▸ **Pictures paired with source code**
--*--

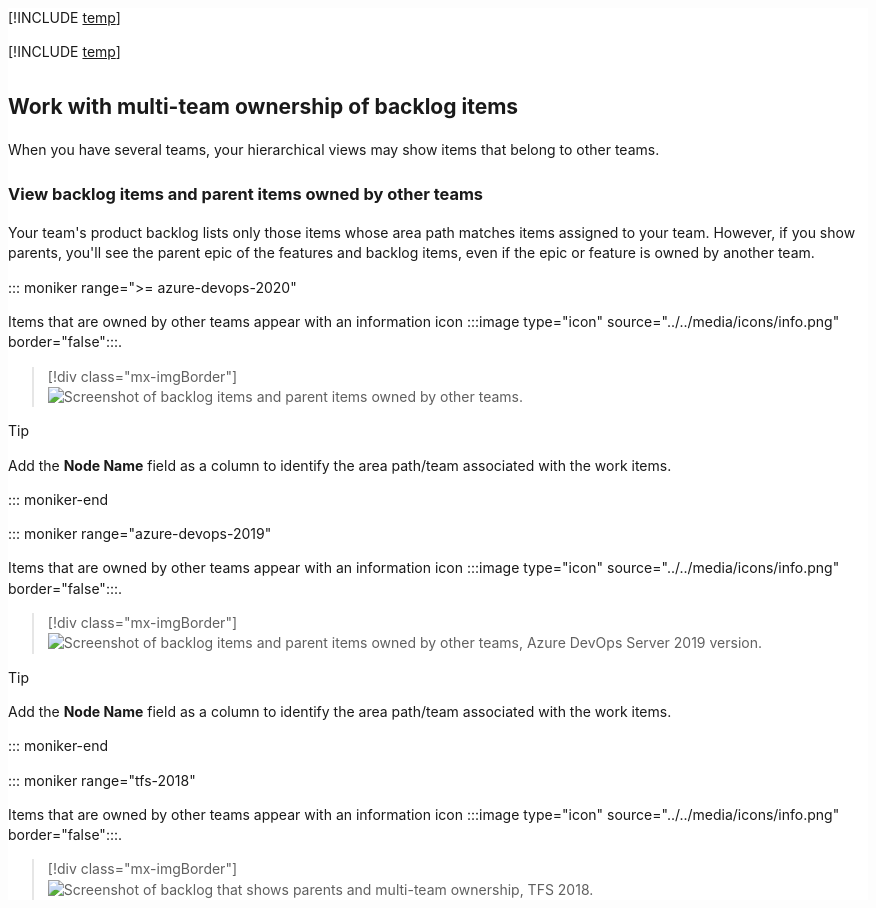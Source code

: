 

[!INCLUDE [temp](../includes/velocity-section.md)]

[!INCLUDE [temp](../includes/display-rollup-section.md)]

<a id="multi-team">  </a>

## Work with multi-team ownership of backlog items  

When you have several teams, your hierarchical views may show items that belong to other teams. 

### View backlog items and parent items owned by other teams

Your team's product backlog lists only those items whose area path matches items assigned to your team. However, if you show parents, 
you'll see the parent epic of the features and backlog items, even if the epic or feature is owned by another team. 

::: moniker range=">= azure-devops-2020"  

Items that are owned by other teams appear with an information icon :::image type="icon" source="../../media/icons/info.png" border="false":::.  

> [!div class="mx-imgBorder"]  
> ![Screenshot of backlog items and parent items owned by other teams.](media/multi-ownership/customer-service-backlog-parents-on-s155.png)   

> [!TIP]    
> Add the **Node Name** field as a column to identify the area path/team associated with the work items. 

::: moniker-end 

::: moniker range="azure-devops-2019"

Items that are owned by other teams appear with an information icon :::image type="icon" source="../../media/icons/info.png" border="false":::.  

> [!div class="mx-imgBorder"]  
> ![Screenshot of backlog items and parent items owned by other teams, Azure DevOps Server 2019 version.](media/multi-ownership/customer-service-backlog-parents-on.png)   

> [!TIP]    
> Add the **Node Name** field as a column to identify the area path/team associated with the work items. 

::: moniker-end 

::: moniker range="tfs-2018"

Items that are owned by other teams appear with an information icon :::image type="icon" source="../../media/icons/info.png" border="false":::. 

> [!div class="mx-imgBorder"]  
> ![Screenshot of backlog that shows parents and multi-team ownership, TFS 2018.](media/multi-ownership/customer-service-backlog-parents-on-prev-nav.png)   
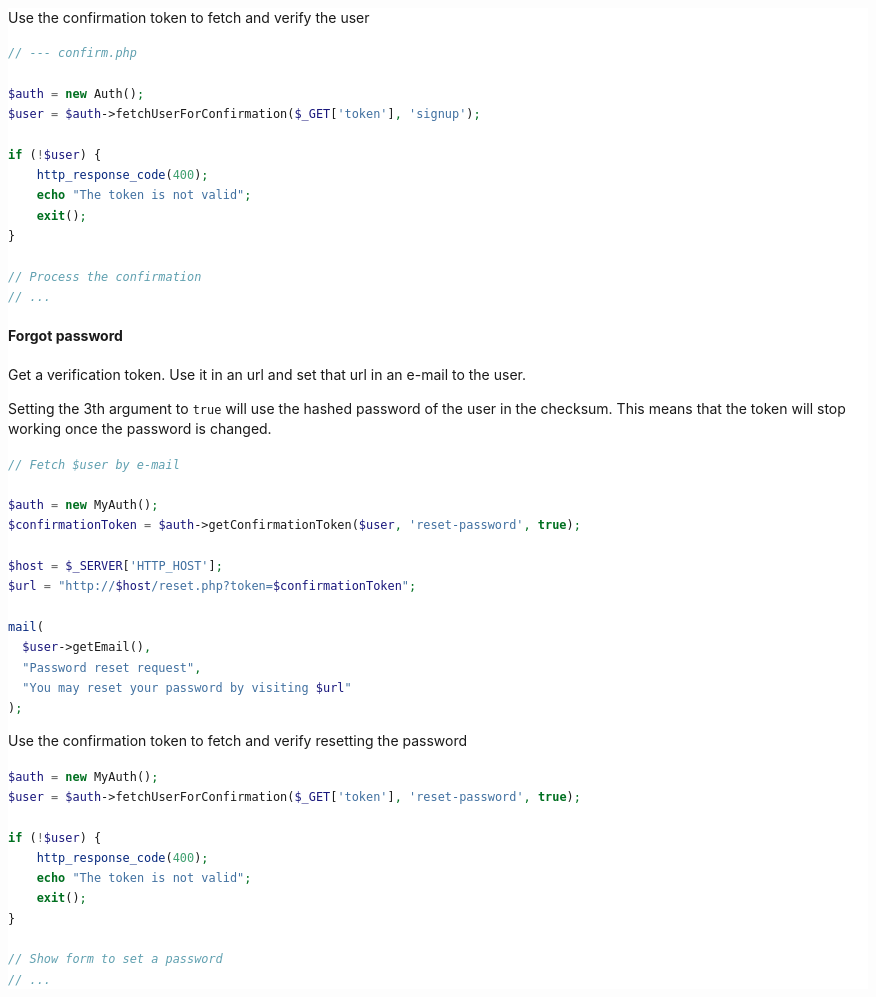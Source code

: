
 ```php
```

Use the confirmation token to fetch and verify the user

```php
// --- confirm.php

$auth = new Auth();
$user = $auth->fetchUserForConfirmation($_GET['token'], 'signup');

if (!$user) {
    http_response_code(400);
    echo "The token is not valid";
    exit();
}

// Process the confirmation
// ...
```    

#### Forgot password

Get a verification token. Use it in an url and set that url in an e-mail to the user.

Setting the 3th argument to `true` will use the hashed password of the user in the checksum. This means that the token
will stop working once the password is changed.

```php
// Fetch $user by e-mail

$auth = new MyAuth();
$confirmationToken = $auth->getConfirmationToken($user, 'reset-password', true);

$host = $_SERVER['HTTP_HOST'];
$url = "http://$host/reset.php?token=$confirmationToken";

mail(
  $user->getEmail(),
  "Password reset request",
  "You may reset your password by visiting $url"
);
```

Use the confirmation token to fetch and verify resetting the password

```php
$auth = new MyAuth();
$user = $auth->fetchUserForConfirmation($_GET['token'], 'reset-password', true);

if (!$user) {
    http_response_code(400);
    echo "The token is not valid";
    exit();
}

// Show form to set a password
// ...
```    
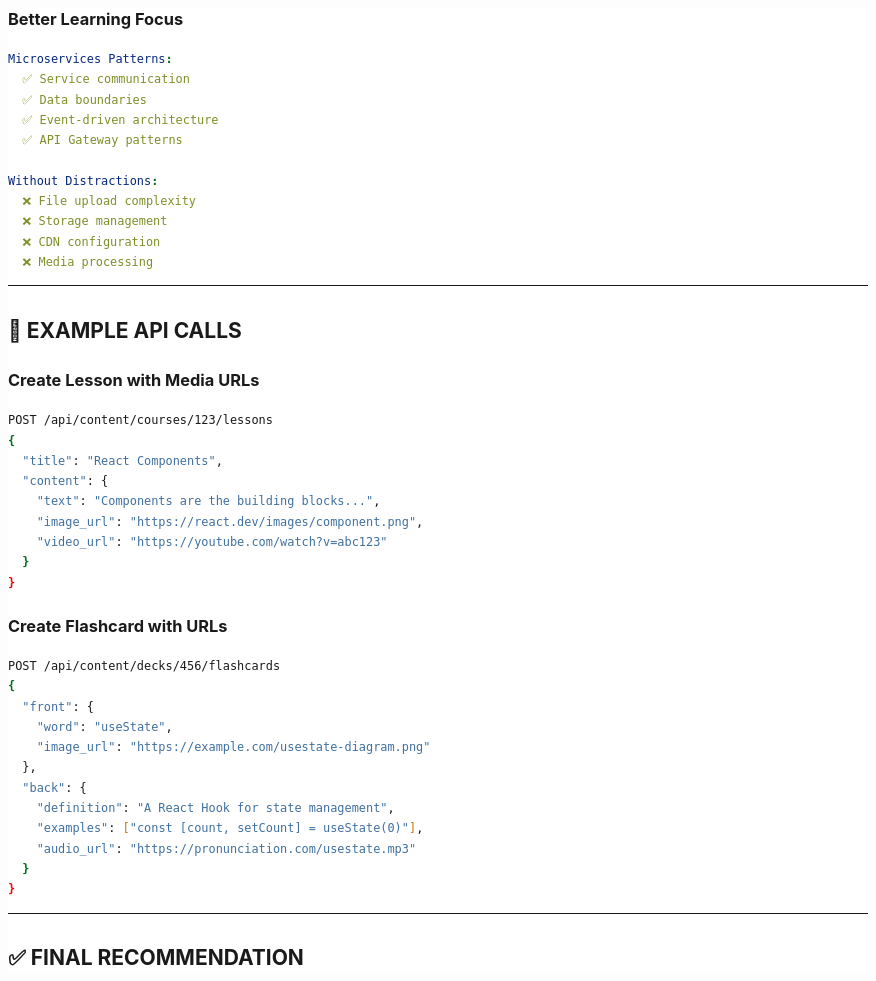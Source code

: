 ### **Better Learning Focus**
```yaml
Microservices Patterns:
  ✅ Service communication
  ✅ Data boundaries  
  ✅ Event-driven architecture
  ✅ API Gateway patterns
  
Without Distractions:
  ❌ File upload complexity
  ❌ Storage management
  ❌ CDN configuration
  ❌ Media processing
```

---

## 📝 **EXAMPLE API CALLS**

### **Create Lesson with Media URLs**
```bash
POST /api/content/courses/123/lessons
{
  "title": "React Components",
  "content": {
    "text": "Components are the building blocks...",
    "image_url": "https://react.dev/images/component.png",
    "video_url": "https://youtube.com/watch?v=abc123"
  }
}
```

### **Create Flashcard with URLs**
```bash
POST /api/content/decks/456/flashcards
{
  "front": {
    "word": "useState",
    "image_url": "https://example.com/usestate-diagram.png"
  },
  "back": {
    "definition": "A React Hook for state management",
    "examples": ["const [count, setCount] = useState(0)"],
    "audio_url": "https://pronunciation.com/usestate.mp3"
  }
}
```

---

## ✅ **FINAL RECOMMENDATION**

--*--

▸ **AIM OF THE EXERCISE**
Exact copy, no pictures: reproduce every entry shown above.

▸ **RESULT OF THIS EXERCISE**
Source code

: 

[!INCLUDE [temp](../includes/velocity-section.md)]

[!INCLUDE [temp](../includes/display-rollup-section.md)]

<a id="multi-team">  </a>

## Work with multi-team ownership of backlog items  

When you have several teams, your hierarchical views may show items that belong to other teams. 

### View backlog items and parent items owned by other teams

Your team's product backlog lists only those items whose area path matches items assigned to your team. However, if you show parents, 
you'll see the parent epic of the features and backlog items, even if the epic or feature is owned by another team. 

::: moniker range=">= azure-devops-2020"  

Items that are owned by other teams appear with an information icon :::image type="icon" source="../../media/icons/info.png" border="false":::.  

> [!div class="mx-imgBorder"]  
> ![Screenshot of backlog items and parent items owned by other teams.](media/multi-ownership/customer-service-backlog-parents-on-s155.png)   

> [!TIP]    
> Add the **Node Name** field as a column to identify the area path/team associated with the work items. 

::: moniker-end 

::: moniker range="azure-devops-2019"

Items that are owned by other teams appear with an information icon :::image type="icon" source="../../media/icons/info.png" border="false":::.  

> [!div class="mx-imgBorder"]  
> ![Screenshot of backlog items and parent items owned by other teams, Azure DevOps Server 2019 version.](media/multi-ownership/customer-service-backlog-parents-on.png)   

> [!TIP]    
> Add the **Node Name** field as a column to identify the area path/team associated with the work items. 

::: moniker-end 

::: moniker range="tfs-2018"

Items that are owned by other teams appear with an information icon :::image type="icon" source="../../media/icons/info.png" border="false":::. 

> [!div class="mx-imgBorder"]  
> ![Screenshot of backlog that shows parents and multi-team ownership, TFS 2018.](media/multi-ownership/customer-service-backlog-parents-on-prev-nav.png)   
Source code

:
 ```php
```

Use the confirmation token to fetch and verify the user

```php
// --- confirm.php

$auth = new Auth();
$user = $auth->fetchUserForConfirmation($_GET['token'], 'signup');

if (!$user) {
    http_response_code(400);
    echo "The token is not valid";
    exit();
}

// Process the confirmation
// ...
```    

#### Forgot password

Get a verification token. Use it in an url and set that url in an e-mail to the user.

Setting the 3th argument to `true` will use the hashed password of the user in the checksum. This means that the token
will stop working once the password is changed.

```php
// Fetch $user by e-mail

$auth = new MyAuth();
$confirmationToken = $auth->getConfirmationToken($user, 'reset-password', true);

$host = $_SERVER['HTTP_HOST'];
$url = "http://$host/reset.php?token=$confirmationToken";

mail(
  $user->getEmail(),
  "Password reset request",
  "You may reset your password by visiting $url"
);
```

Use the confirmation token to fetch and verify resetting the password

```php
$auth = new MyAuth();
$user = $auth->fetchUserForConfirmation($_GET['token'], 'reset-password', true);

if (!$user) {
    http_response_code(400);
    echo "The token is not valid";
    exit();
}

// Show form to set a password
// ...
```    
Source code

: ### **Better Learning Focus**
```yaml
Microservices Patterns:
  ✅ Service communication
  ✅ Data boundaries  
  ✅ Event-driven architecture
  ✅ API Gateway patterns
  
Without Distractions:
  ❌ File upload complexity
  ❌ Storage management
  ❌ CDN configuration
  ❌ Media processing
```

---

## 📝 **EXAMPLE API CALLS**

### **Create Lesson with Media URLs**
```bash
POST /api/content/courses/123/lessons
{
  "title": "React Components",
  "content": {
    "text": "Components are the building blocks...",
    "image_url": "https://react.dev/images/component.png",
    "video_url": "https://youtube.com/watch?v=abc123"
  }
}
```

### **Create Flashcard with URLs**
```bash
POST /api/content/decks/456/flashcards
{
  "front": {
    "word": "useState",
    "image_url": "https://example.com/usestate-diagram.png"
  },
  "back": {
    "definition": "A React Hook for state management",
    "examples": ["const [count, setCount] = useState(0)"],
    "audio_url": "https://pronunciation.com/usestate.mp3"
  }
}
```

---

## ✅ **FINAL RECOMMENDATION**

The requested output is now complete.